Colón-Semenza's study works largely to amplify and to correct prevailing studies of sport in the early modern period. He suspects that recent studies have overemphasized the festal nature of sport and hopes to move the criticism "beyond Bakhtin — to a new definition of sport as a phenomenon as central to Renaissance conceptions of order and control as it was to fears of disorder and excess" (23). This requires recouping what Colón-Semenza considers to have been a conception of "functional sport" in early modern culture — the exercise and discipline of the social as well as the individual body. His thesis also requires careful attention both to the range of texts advocating and opposing athletics, and to a nuanced readings of literary texts that draw from such polemics. Colón-Semenza is largely successful in both.
In order to shed light on contradictory responses to early modern sport, Colón-Semenza begins by tracing the debates that sport prompted in the sixteenth century.
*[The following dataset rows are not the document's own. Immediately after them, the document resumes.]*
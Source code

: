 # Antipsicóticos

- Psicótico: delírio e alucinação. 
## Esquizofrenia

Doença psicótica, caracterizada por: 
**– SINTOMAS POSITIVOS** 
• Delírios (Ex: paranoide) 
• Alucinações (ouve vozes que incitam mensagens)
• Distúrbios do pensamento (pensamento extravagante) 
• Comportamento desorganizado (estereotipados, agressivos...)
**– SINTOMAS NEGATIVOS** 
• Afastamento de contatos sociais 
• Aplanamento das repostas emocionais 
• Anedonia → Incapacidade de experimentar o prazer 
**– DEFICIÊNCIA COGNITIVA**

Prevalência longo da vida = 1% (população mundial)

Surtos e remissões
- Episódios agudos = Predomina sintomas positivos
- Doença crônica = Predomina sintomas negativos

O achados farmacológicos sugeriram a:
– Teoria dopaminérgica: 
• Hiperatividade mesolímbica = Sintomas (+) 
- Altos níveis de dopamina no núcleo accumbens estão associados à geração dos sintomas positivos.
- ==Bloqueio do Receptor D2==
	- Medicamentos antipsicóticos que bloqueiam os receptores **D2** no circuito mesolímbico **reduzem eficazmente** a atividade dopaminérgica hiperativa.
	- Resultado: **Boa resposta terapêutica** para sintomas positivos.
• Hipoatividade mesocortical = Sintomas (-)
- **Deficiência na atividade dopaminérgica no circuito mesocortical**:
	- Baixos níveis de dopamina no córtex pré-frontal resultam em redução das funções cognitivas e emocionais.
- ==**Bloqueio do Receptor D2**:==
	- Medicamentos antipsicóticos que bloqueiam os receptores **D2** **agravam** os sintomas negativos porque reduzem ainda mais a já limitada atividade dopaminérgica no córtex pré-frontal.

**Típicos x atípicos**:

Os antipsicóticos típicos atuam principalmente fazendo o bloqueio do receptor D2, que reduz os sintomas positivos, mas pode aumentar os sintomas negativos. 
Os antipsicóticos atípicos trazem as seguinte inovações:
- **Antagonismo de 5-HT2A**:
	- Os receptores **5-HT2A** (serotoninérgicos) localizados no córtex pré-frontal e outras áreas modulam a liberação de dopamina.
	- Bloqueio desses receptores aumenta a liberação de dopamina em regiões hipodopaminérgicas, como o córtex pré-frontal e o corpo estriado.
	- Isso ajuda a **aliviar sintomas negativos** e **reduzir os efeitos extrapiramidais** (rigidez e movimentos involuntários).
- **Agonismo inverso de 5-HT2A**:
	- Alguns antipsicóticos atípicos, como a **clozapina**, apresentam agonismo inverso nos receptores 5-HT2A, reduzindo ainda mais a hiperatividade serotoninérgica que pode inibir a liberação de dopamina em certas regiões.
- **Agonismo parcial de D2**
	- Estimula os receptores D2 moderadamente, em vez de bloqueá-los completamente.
While many objected to the idleness or raucousness of sport, Colón-Semenza points out that important and popular writers celebrated its social virtues, including Thomas Elyot, whose sixteenth chapter of The Boke Named theGovernour (1531) details the importance of exercise — "that 'vehement motion' that preserves the health of man and increases his strength" (31) and Martin Luther, who admired the sport of wrestling ("It is the part of a Christian to take care of his own body," 39). As long as exercise and athletics were seen as intrinsically involved with military training, they enjoyed a certain high regard, but Colón-Semenza argues that over the course of the sixteenth century, new weapons and military technology worked to alter this relationship, lifting exercise out of the sphere of the martial and into the social. Once sport was seen as merely play rather than a serious component of military training, its status was necessarily altered. Colón-Semenza traces the importance of this change in his second chapter, where he suggests that in Henry VI Shakespeare indicts the noble conception of warfare as sport.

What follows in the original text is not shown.